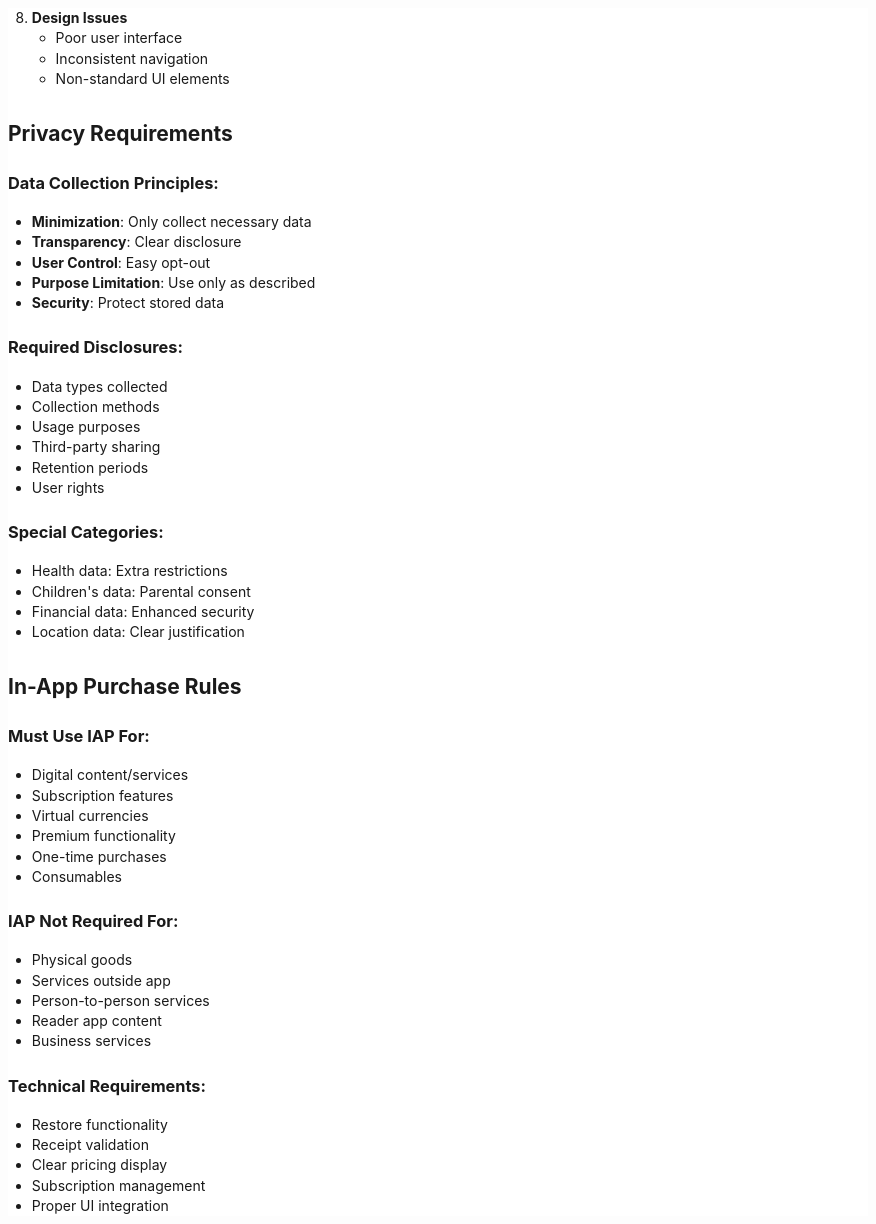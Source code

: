 8. **Design Issues**
   - Poor user interface
   - Inconsistent navigation
   - Non-standard UI elements

## Privacy Requirements

### Data Collection Principles:
- **Minimization**: Only collect necessary data
- **Transparency**: Clear disclosure
- **User Control**: Easy opt-out
- **Purpose Limitation**: Use only as described
- **Security**: Protect stored data

### Required Disclosures:
- Data types collected
- Collection methods
- Usage purposes
- Third-party sharing
- Retention periods
- User rights

### Special Categories:
- Health data: Extra restrictions
- Children's data: Parental consent
- Financial data: Enhanced security
- Location data: Clear justification

## In-App Purchase Rules

### Must Use IAP For:
- Digital content/services
- Subscription features
- Virtual currencies
- Premium functionality
- One-time purchases
- Consumables

### IAP Not Required For:
- Physical goods
- Services outside app
- Person-to-person services
- Reader app content
- Business services

### Technical Requirements:
- Restore functionality
- Receipt validation
- Clear pricing display
- Subscription management
- Proper UI integration
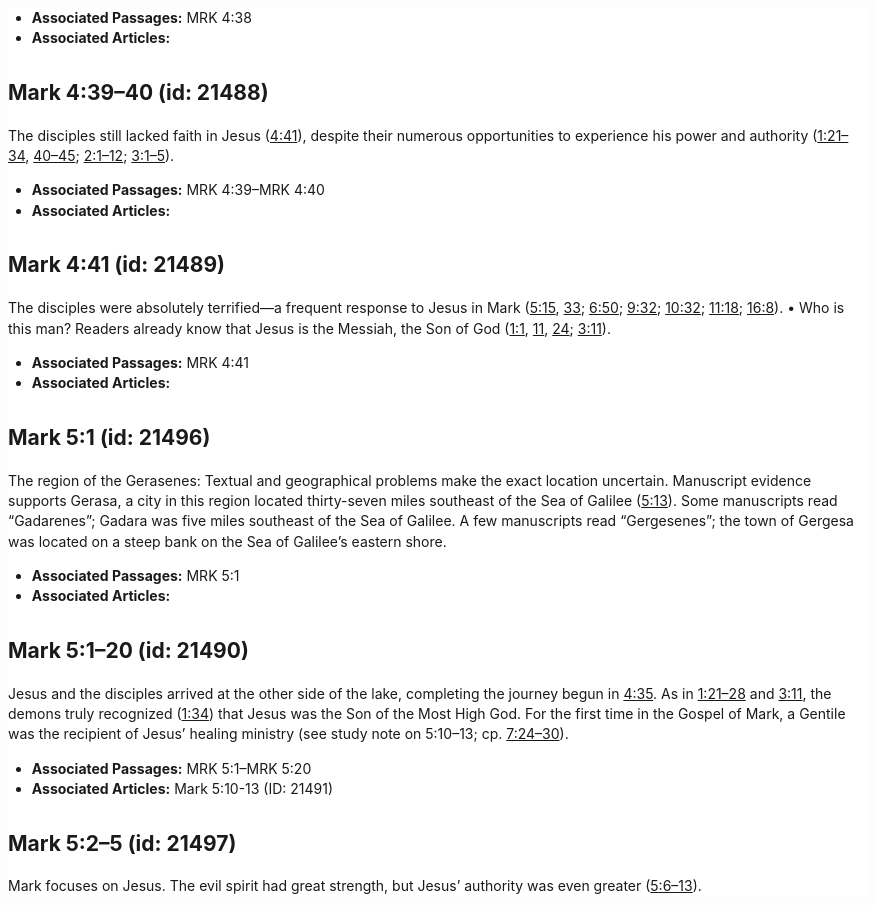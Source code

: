 * **Associated Passages:** MRK 4:38
* **Associated Articles:** 

## Mark 4:39–40 (id: 21488)

The disciples still lacked faith in Jesus ([4:41](https://ref.ly/Mark4:41)), despite their numerous opportunities to experience his power and authority ([1:21–34](https://ref.ly/Mark1:21-Mark1:34), [40–45](https://ref.ly/Mark1:40-Mark1:45); [2:1–12](https://ref.ly/Mark2:1-Mark2:12); [3:1–5](https://ref.ly/Mark3:1-Mark3:5)).

* **Associated Passages:** MRK 4:39–MRK 4:40
* **Associated Articles:** 

## Mark 4:41 (id: 21489)

The disciples were absolutely terrified—a frequent response to Jesus in Mark ([5:15](https://ref.ly/Mark5:15), [33](https://ref.ly/Mark5:33); [6:50](https://ref.ly/Mark6:50); [9:32](https://ref.ly/Mark9:32); [10:32](https://ref.ly/Mark10:32); [11:18](https://ref.ly/Mark11:18); [16:8](https://ref.ly/Mark16:8)). • Who is this man? Readers already know that Jesus is the Messiah, the Son of God ([1:1](https://ref.ly/Mark1:1), [11](https://ref.ly/Mark1:11), [24](https://ref.ly/Mark1:24); [3:11](https://ref.ly/Mark3:11)).

* **Associated Passages:** MRK 4:41
* **Associated Articles:** 

## Mark 5:1 (id: 21496)

The region of the Gerasenes: Textual and geographical problems make the exact location uncertain. Manuscript evidence supports Gerasa, a city in this region located thirty\-seven miles southeast of the Sea of Galilee ([5:13](https://ref.ly/Mark5:13)). Some manuscripts read “Gadarenes”; Gadara was five miles southeast of the Sea of Galilee. A few manuscripts read “Gergesenes”; the town of Gergesa was located on a steep bank on the Sea of Galilee’s eastern shore.

* **Associated Passages:** MRK 5:1
* **Associated Articles:** 

## Mark 5:1–20 (id: 21490)

Jesus and the disciples arrived at the other side of the lake, completing the journey begun in [4:35](https://ref.ly/Mark4:35). As in [1:21–28](https://ref.ly/Mark1:21-Mark1:28) and [3:11](https://ref.ly/Mark3:11), the demons truly recognized ([1:34](https://ref.ly/Mark1:34)) that Jesus was the Son of the Most High God. For the first time in the Gospel of Mark, a Gentile was the recipient of Jesus’ healing ministry (see study note on 5:10–13; cp. [7:24–30](https://ref.ly/Mark7:24-Mark7:30)).

* **Associated Passages:** MRK 5:1–MRK 5:20
* **Associated Articles:** Mark 5:10-13 (ID: 21491)

## Mark 5:2–5 (id: 21497)

Mark focuses on Jesus. The evil spirit had great strength, but Jesus’ authority was even greater ([5:6–13](https://ref.ly/Mark5:6-Mark5:13)).
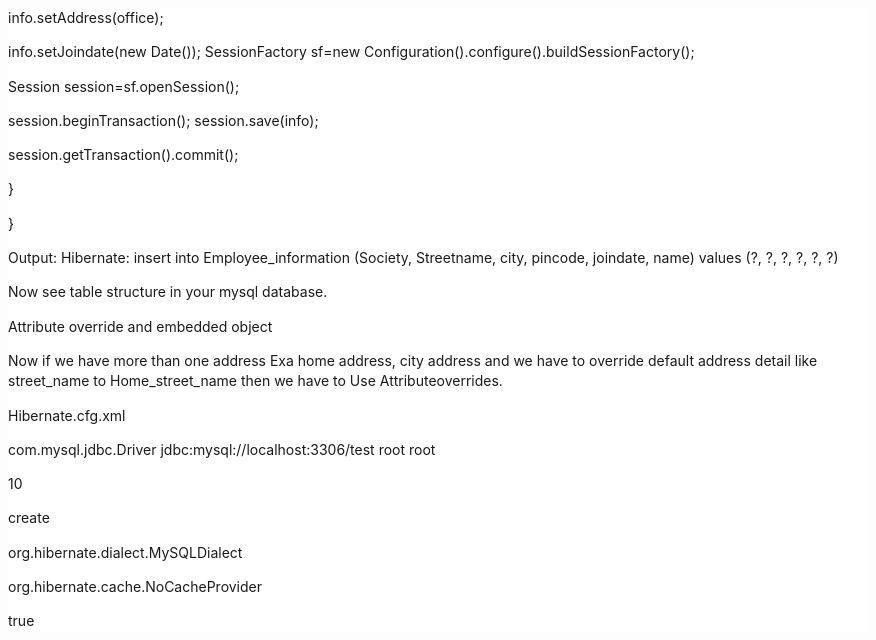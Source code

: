 info.setAddress(office);


info.setJoindate(new Date());
SessionFactory sf=new Configuration().configure().buildSessionFactory();

Session session=sf.openSession();

session.beginTransaction();
session.save(info);

session.getTransaction().commit();



}


}

Output:
Hibernate: insert into Employee_information (Society, Streetname, city, pincode, joindate, name) values (?, ?, ?, ?, ?, ?)

Now see table structure in your mysql database. 
 
Attribute override and embedded object

Now if we have more than one address Exa home address, city address and we have to override default address detail like street_name to Home_street_name then we have to Use Attributeoverrides.

Hibernate.cfg.xml

<?xml version='1.0' encoding='utf-8'?>
<!DOCTYPE hibernate-configuration PUBLIC
"-//Hibernate/Hibernate Configuration DTD 3.0//EN"
"http://www.hibernate.org/dtd/hibernate-configuration-3.0.dtd">

<hibernate-configuration>

<session-factory>


<property name="connection.driver_class">com.mysql.jdbc.Driver</property>
<property name="connection.url">jdbc:mysql://localhost:3306/test</property>
<property name="connection.username">root</property>
<property name="connection.password">root</property>


<property name="connection.pool_size">10</property>


<property name="hbm2ddl.auto">create</property>




<property name="dialect">org.hibernate.dialect.MySQLDialect</property>


<property name="cache.provider_class">org.hibernate.cache.NoCacheProvider</property>


<property name="show_sql">true</property>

──────────────────────────────

Exercise objective:
Reproduce the entries above without change, omitting all pictures.

Solution to the problem:
Source code

: 8. **Design Issues**
   - Poor user interface
   - Inconsistent navigation
   - Non-standard UI elements

## Privacy Requirements

### Data Collection Principles:
- **Minimization**: Only collect necessary data
- **Transparency**: Clear disclosure
- **User Control**: Easy opt-out
- **Purpose Limitation**: Use only as described
- **Security**: Protect stored data

### Required Disclosures:
- Data types collected
- Collection methods
- Usage purposes
- Third-party sharing
- Retention periods
- User rights

### Special Categories:
- Health data: Extra restrictions
- Children's data: Parental consent
- Financial data: Enhanced security
- Location data: Clear justification

## In-App Purchase Rules

### Must Use IAP For:
- Digital content/services
- Subscription features
- Virtual currencies
- Premium functionality
- One-time purchases
- Consumables

### IAP Not Required For:
- Physical goods
- Services outside app
- Person-to-person services
- Reader app content
- Business services

### Technical Requirements:
- Restore functionality
- Receipt validation
- Clear pricing display
- Subscription management
- Proper UI integration
Source code

: * **Associated Passages:** MRK 4:38
* **Associated Articles:** 

## Mark 4:39–40 (id: 21488)

The disciples still lacked faith in Jesus ([4:41](https://ref.ly/Mark4:41)), despite their numerous opportunities to experience his power and authority ([1:21–34](https://ref.ly/Mark1:21-Mark1:34), [40–45](https://ref.ly/Mark1:40-Mark1:45); [2:1–12](https://ref.ly/Mark2:1-Mark2:12); [3:1–5](https://ref.ly/Mark3:1-Mark3:5)).

* **Associated Passages:** MRK 4:39–MRK 4:40
* **Associated Articles:** 

## Mark 4:41 (id: 21489)

The disciples were absolutely terrified—a frequent response to Jesus in Mark ([5:15](https://ref.ly/Mark5:15), [33](https://ref.ly/Mark5:33); [6:50](https://ref.ly/Mark6:50); [9:32](https://ref.ly/Mark9:32); [10:32](https://ref.ly/Mark10:32); [11:18](https://ref.ly/Mark11:18); [16:8](https://ref.ly/Mark16:8)). • Who is this man? Readers already know that Jesus is the Messiah, the Son of God ([1:1](https://ref.ly/Mark1:1), [11](https://ref.ly/Mark1:11), [24](https://ref.ly/Mark1:24); [3:11](https://ref.ly/Mark3:11)).

* **Associated Passages:** MRK 4:41
* **Associated Articles:** 

## Mark 5:1 (id: 21496)

The region of the Gerasenes: Textual and geographical problems make the exact location uncertain. Manuscript evidence supports Gerasa, a city in this region located thirty\-seven miles southeast of the Sea of Galilee ([5:13](https://ref.ly/Mark5:13)). Some manuscripts read “Gadarenes”; Gadara was five miles southeast of the Sea of Galilee. A few manuscripts read “Gergesenes”; the town of Gergesa was located on a steep bank on the Sea of Galilee’s eastern shore.

* **Associated Passages:** MRK 5:1
* **Associated Articles:** 

## Mark 5:1–20 (id: 21490)

Jesus and the disciples arrived at the other side of the lake, completing the journey begun in [4:35](https://ref.ly/Mark4:35). As in [1:21–28](https://ref.ly/Mark1:21-Mark1:28) and [3:11](https://ref.ly/Mark3:11), the demons truly recognized ([1:34](https://ref.ly/Mark1:34)) that Jesus was the Son of the Most High God. For the first time in the Gospel of Mark, a Gentile was the recipient of Jesus’ healing ministry (see study note on 5:10–13; cp. [7:24–30](https://ref.ly/Mark7:24-Mark7:30)).

* **Associated Passages:** MRK 5:1–MRK 5:20
* **Associated Articles:** Mark 5:10-13 (ID: 21491)

## Mark 5:2–5 (id: 21497)

Mark focuses on Jesus. The evil spirit had great strength, but Jesus’ authority was even greater ([5:6–13](https://ref.ly/Mark5:6-Mark5:13)).
Source code

: info.setAddress(office);


info.setJoindate(new Date());
SessionFactory sf=new Configuration().configure().buildSessionFactory();

Session session=sf.openSession();

session.beginTransaction();
session.save(info);

session.getTransaction().commit();



}


}

Output:
Hibernate: insert into Employee_information (Society, Streetname, city, pincode, joindate, name) values (?, ?, ?, ?, ?, ?)

Now see table structure in your mysql database. 
 
Attribute override and embedded object

Now if we have more than one address Exa home address, city address and we have to override default address detail like street_name to Home_street_name then we have to Use Attributeoverrides.

Hibernate.cfg.xml

<?xml version='1.0' encoding='utf-8'?>
<!DOCTYPE hibernate-configuration PUBLIC
"-//Hibernate/Hibernate Configuration DTD 3.0//EN"
"http://www.hibernate.org/dtd/hibernate-configuration-3.0.dtd">

<hibernate-configuration>

<session-factory>


<property name="connection.driver_class">com.mysql.jdbc.Driver</property>
<property name="connection.url">jdbc:mysql://localhost:3306/test</property>
<property name="connection.username">root</property>
<property name="connection.password">root</property>


<property name="connection.pool_size">10</property>


<property name="hbm2ddl.auto">create</property>




<property name="dialect">org.hibernate.dialect.MySQLDialect</property>


<property name="cache.provider_class">org.hibernate.cache.NoCacheProvider</property>


<property name="show_sql">true</property>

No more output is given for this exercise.